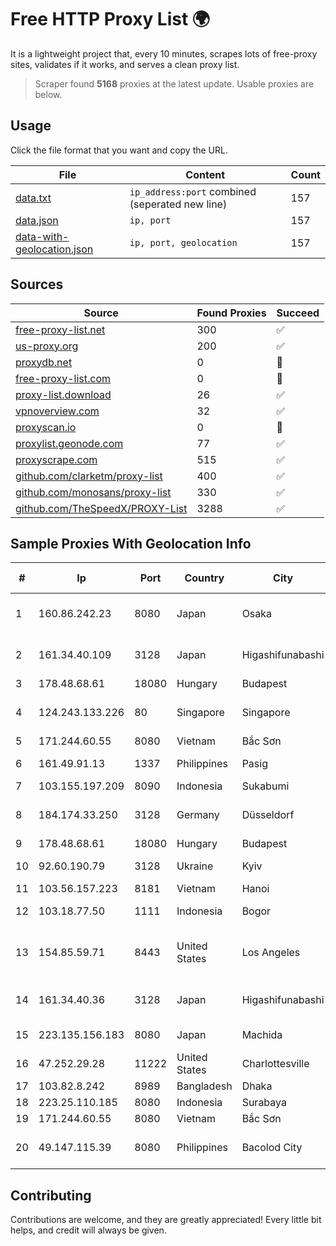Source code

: 
# Free HTTP Proxy List 🌍

It is a lightweight project that, every 10 minutes, scrapes lots of free-proxy sites, validates if it works, and serves a clean proxy list.


> Scraper found **5168** proxies at the latest update. Usable proxies are below.

## Usage

Click the file format that you want and copy the URL.


|File|Content|Count|
|----|-------|-----|
|[data.txt](https://raw.githubusercontent.com/themiralay/Proxy-List-World/master/data.txt)|`ip_address:port` combined (seperated new line)|157|
|[data.json](https://raw.githubusercontent.com/themiralay/Proxy-List-World/master/data.json)|`ip, port`|157|
|[data-with-geolocation.json](https://raw.githubusercontent.com/themiralay/Proxy-List-World/master/data-with-geolocation.json)|`ip, port, geolocation`|157|

## Sources

|Source|Found Proxies|Succeed|
|------|-------------|-------|
|[free-proxy-list.net](https://free-proxy-list.net)|300|✅|
|[us-proxy.org](https://www.us-proxy.org)|200|✅|
|[proxydb.net](http://proxydb.net)|0|🚫|
|[free-proxy-list.com](https://free-proxy-list.com/?page=&port=&type%5B%5D=http&type%5B%5D=https&up_time=0&search=Search)|0|🚫|
|[proxy-list.download](https://www.proxy-list.download/HTTP)|26|✅|
|[vpnoverview.com](https://vpnoverview.com/privacy/anonymous-browsing/free-proxy-servers)|32|✅|
|[proxyscan.io](https://www.proxyscan.io)|0|🚫|
|[proxylist.geonode.com](https://proxylist.geonode.com/api/proxy-list?limit=300&page=1&sort_by=lastChecked&sort_type=desc&protocols=http,https)|77|✅|
|[proxyscrape.com](https://api.proxyscrape.com/v2/?request=displayproxies&protocol=http&timeout=10000&country=all&ssl=all&anonymity=all)|515|✅|
|[github.com/clarketm/proxy-list](https://raw.githubusercontent.com/clarketm/proxy-list/master/proxy-list-raw.txt)|400|✅|
|[github.com/monosans/proxy-list](https://raw.githubusercontent.com/monosans/proxy-list/main/proxies/http.txt)|330|✅|
|[github.com/TheSpeedX/PROXY-List](https://raw.githubusercontent.com/TheSpeedX/PROXY-List/master/http.txt)|3288|✅|


## Sample Proxies With Geolocation Info

|#|Ip|Port|Country|City|Internet Service Provider|
|-|--|----|-------|----|-------------------------|
|1|160.86.242.23|8080|Japan|Osaka|Sony Network Communications Inc|
|2|161.34.40.109|3128|Japan|Higashifunabashi|NTT PC Communications, Inc.|
|3|178.48.68.61|18080|Hungary|Budapest|UPC|
|4|124.243.133.226|80|Singapore|Singapore|Huawei International Pte. Ltd.|
|5|171.244.60.55|8080|Vietnam|Bắc Sơn|VIETEL|
|6|161.49.91.13|1337|Philippines|Pasig|Converge ICT Solution Inc|
|7|103.155.197.209|8090|Indonesia|Sukabumi|JEMBATANDATA|
|8|184.174.33.250|3128|Germany|Düsseldorf|Colocation America Corporation|
|9|178.48.68.61|18080|Hungary|Budapest|UPC|
|10|92.60.190.79|3128|Ukraine|Kyiv|Load.me sp. z o. o.|
|11|103.56.157.223|8181|Vietnam|Hanoi|VCCORP|
|12|103.18.77.50|1111|Indonesia|Bogor|PT Usaha Adi Sanggoro|
|13|154.85.59.71|8443|United States|Los Angeles|Beijing Baidu Netcom Science and Technology Co., Ltd.|
|14|161.34.40.36|3128|Japan|Higashifunabashi|NTT PC Communications, Inc.|
|15|223.135.156.183|8080|Japan|Machida|So-net Corporation|
|16|47.252.29.28|11222|United States|Charlottesville|Alibaba.com LLC|
|17|103.82.8.242|8989|Bangladesh|Dhaka|FNF Online|
|18|223.25.110.185|8080|Indonesia|Surabaya|SinergiNet|
|19|171.244.60.55|8080|Vietnam|Bắc Sơn|VIETEL|
|20|49.147.115.39|8080|Philippines|Bacolod City|Philippine Long Distance Telephone Co.|



## Contributing

Contributions are welcome, and they are greatly appreciated! Every
little bit helps, and credit will always be given.

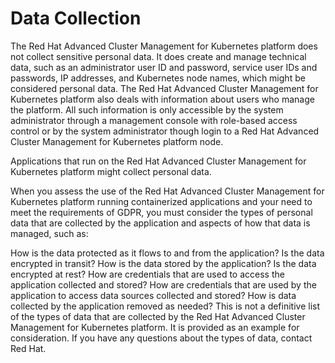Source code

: 
# **Data Collection**

The Red Hat Advanced Cluster Management for Kubernetes platform does not collect sensitive personal data. It does create and manage technical data, such as an administrator user ID and password, service user IDs and passwords, IP addresses, and Kubernetes node names, which might be considered personal data. The Red Hat Advanced Cluster Management for Kubernetes platform also deals with information about users who manage the platform. All such information is only accessible by the system administrator through a management console with role-based access control or by the system administrator though login to a Red Hat Advanced Cluster Management for Kubernetes platform node.

Applications that run on the Red Hat Advanced Cluster Management for Kubernetes platform might collect personal data.

When you assess the use of the Red Hat Advanced Cluster Management for Kubernetes platform running containerized applications and your need to meet the requirements of GDPR, you must consider the types of personal data that are collected by the application and aspects of how that data is managed, such as:

How is the data protected as it flows to and from the application? Is the data encrypted in transit?
How is the data stored by the application? Is the data encrypted at rest?
How are credentials that are used to access the application collected and stored?
How are credentials that are used by the application to access data sources collected and stored?
How is data collected by the application removed as needed?
This is not a definitive list of the types of data that are collected by the Red Hat Advanced Cluster Management for Kubernetes platform. It is provided as an example for consideration. If you have any questions about the types of data, contact Red Hat.
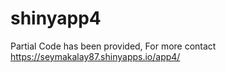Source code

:# shinyapp4
Partial Code has been provided, For more contact 
https://seymakalay87.shinyapps.io/app4/
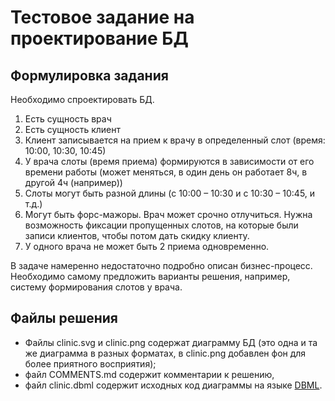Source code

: # Тестовое задание на проектирование БД

## Формулировка задания

Необходимо спроектировать БД.

1. Есть сущность врач
2. Есть сущность клиент
3. Клиент записывается на прием к врачу в определенный слот
   (время: 10:00, 10:30, 10:45)
4. У врача слоты (время приема) формируются в зависимости от его времени
   работы (может меняться, в один день он работает 8ч, в другой 4ч (например))
5. Слоты могут быть разной длины (с 10:00 – 10:30 и с 10:30 – 10:45, и т.д.)
6. Могут быть форс-мажоры. Врач может срочно отлучиться. Нужна возможность
   фиксации пропущенных слотов, на которые были записи клиентов, чтобы потом
   дать скидку клиенту.
7. У одного врача не может быть 2 приема одновременно.

В задаче намеренно недостаточно подробно описан бизнес-процесс. Необходимо
самому предложить варианты решения, например, систему формирования слотов
у врача.

## Файлы решения

- Файлы clinic.svg и clinic.png содержат диаграмму БД (это одна и та же
  диаграмма в разных форматах, в clinic.png добавлен фон для более приятного
  восприятия);
- файл COMMENTS.md содержит комментарии к решению,
- файл clinic.dbml содержит исходных код диаграммы на языке
  [DBML](https://dbml.dbdiagram.io/home).

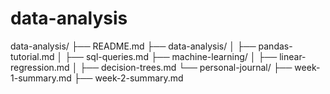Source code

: # data-analysis
data-analysis/
├── README.md
├── data-analysis/
│   ├── pandas-tutorial.md
│   ├── sql-queries.md
├── machine-learning/
│   ├── linear-regression.md
│   ├── decision-trees.md
└── personal-journal/
    ├── week-1-summary.md
    ├── week-2-summary.md

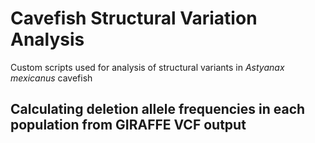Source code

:# Cavefish Structural Variation Analysis
Custom scripts used for analysis of structural variants in _Astyanax mexicanus_ cavefish

## Calculating deletion allele frequencies in each population from GIRAFFE VCF output

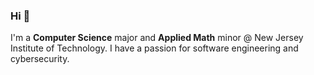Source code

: ### Hi 👋
I'm a **Computer Science** major and **Applied Math** minor @ New Jersey Institute of Technology. I have a passion for software engineering and cybersecurity.


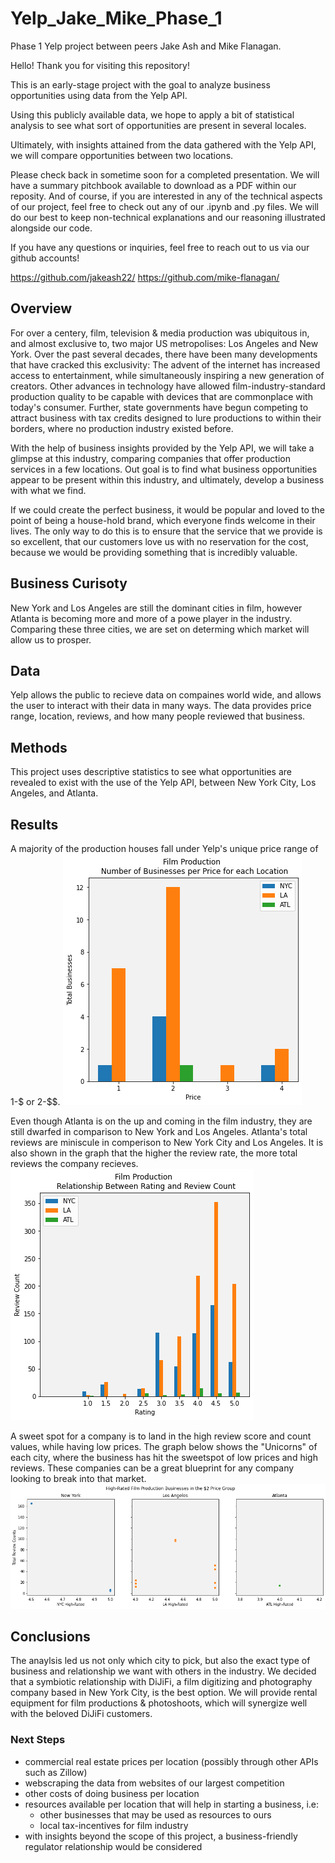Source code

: # Yelp_Jake_Mike_Phase_1
Phase 1 Yelp project between peers Jake Ash and Mike Flanagan.

Hello! Thank you for visiting this repository!

This is an early-stage project with the goal to analyze business opportunities using data from the Yelp API.

Using this publicly available data, we hope to apply a bit of statistical analysis to see what sort of opportunities are present in several locales.

Ultimately, with insights attained from the data gathered with the Yelp API, we will compare opportunities between two locations. 

Please check back in sometime soon for a completed presentation. We will have a summary pitchbook available to download as a PDF within our reposity. 
And of course, if you are interested in any of the technical aspects of our project, feel free to check out any of our .ipynb and .py files.
We will do our best to keep non-technical explanations and our reasoning illustrated alongside our code. 

If you have any questions or inquiries, feel free to reach out to us via our github accounts!

https://github.com/jakeash22/
https://github.com/mike-flanagan/

## Overview 

For over a centery, film, television & media production was ubiquitous in, and almost exclusive to, two major US metropolises: Los Angeles and New York. Over the past several decades, there have been many developments that have cracked this exclusivity: The advent of the internet has increased access to entertainment, while simultaneously inspiring a new generation of creators. Other advances in technology have allowed film-industry-standard production quality to be capable with devices that are commonplace with today's consumer. Further, state governments have begun competing to attract business with tax credits designed to lure productions to within their borders, where no production industry existed before.


With the help of business insights provided by the Yelp API, we will take a glimpse at this industry, comparing companies that offer production services in a few locations. Out goal is to find what business opportunities appear to be present within this industry, and ultimately, develop a business with what we find.


If we could create the perfect business, it would be popular and loved to the point of being a house-hold brand, which everyone finds welcome in their lives. The only way to do this is to ensure that the service that we provide is so excellent, that our customers love us with no reservation for the cost, because we would be providing something that is incredibly valuable.

## Business Curisoty

New York and Los Angeles are still the dominant cities in film, however Atlanta is becoming more and more of a powe player in the industry. Comparing these three cities, we are set on determing which market will allow us to prosper.

## Data

Yelp allows the public to recieve data on compaines world wide, and allows the user to interact with their data in many ways. The data provides price range, location, reviews, and how many people reviewed that business.

## Methods

This project uses descriptive statistics to see what opportunities are revealed to exist with the use of the Yelp API, between New York City, Los Angeles, and Atlanta.

## Results 

A majority of the production houses fall under Yelp's unique price range of 1-$ or 2-$$.
![business_per_price_location](./images/business_per_price_location.png)

Even though Atlanta is on the up and coming in the film industry, they are still dwarfed in comparison to New York and Los Angeles. Atlanta's total reviews are miniscule in comperison to New York City and Los Angeles.  It is also shown in the graph that the higher the review rate, the more total reviews the company recieves. 
![rating_and_review_count](./images/rating_and_review_count.png)

A sweet spot for a company is to land in the high review score and count values, while having low prices.  The graph below shows the "Unicorns" of each city, where the business has hit the sweetspot of low prices and high reviews.  These companies can be a great blueprint for any company looking to break into that market.
![unicorns](./images/unicorns.png)

## Conclusions

The anaylsis led us not only which city to pick, but also the exact type of business and relationship we want with others in the industry. We decided that a symbiotic relationship with DiJiFi, a film digitizing and photography company based in New York City, is the best option. We will provide rental equipment for film productions & photoshoots, which will synergize well with the beloved DiJiFi customers.

### Next Steps

- commercial real estate prices per location (possibly through other APIs such as Zillow)
- webscraping the data from websites of our largest competition 
- other costs of doing business per location
- resources available per location that will help in starting a business, i.e:
  - other businesses that may be used as resources to ours
  - local tax-incentives for film industry
- with insights beyond the scope of this project, a business-friendly regulator relationship would be considered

_Required action_
Only lines containing the word "below" should appear in the answer, and every such line from the records above must be there.

_Solution_
> Scraper found **5168** proxies at the latest update. Usable proxies are below.
A sweet spot for a company is to land in the high review score and count values, while having low prices.  The graph below shows the "Unicorns" of each city, where the business has hit the sweetspot of low prices and high reviews.  These companies can be a great blueprint for any company looking to break into that market.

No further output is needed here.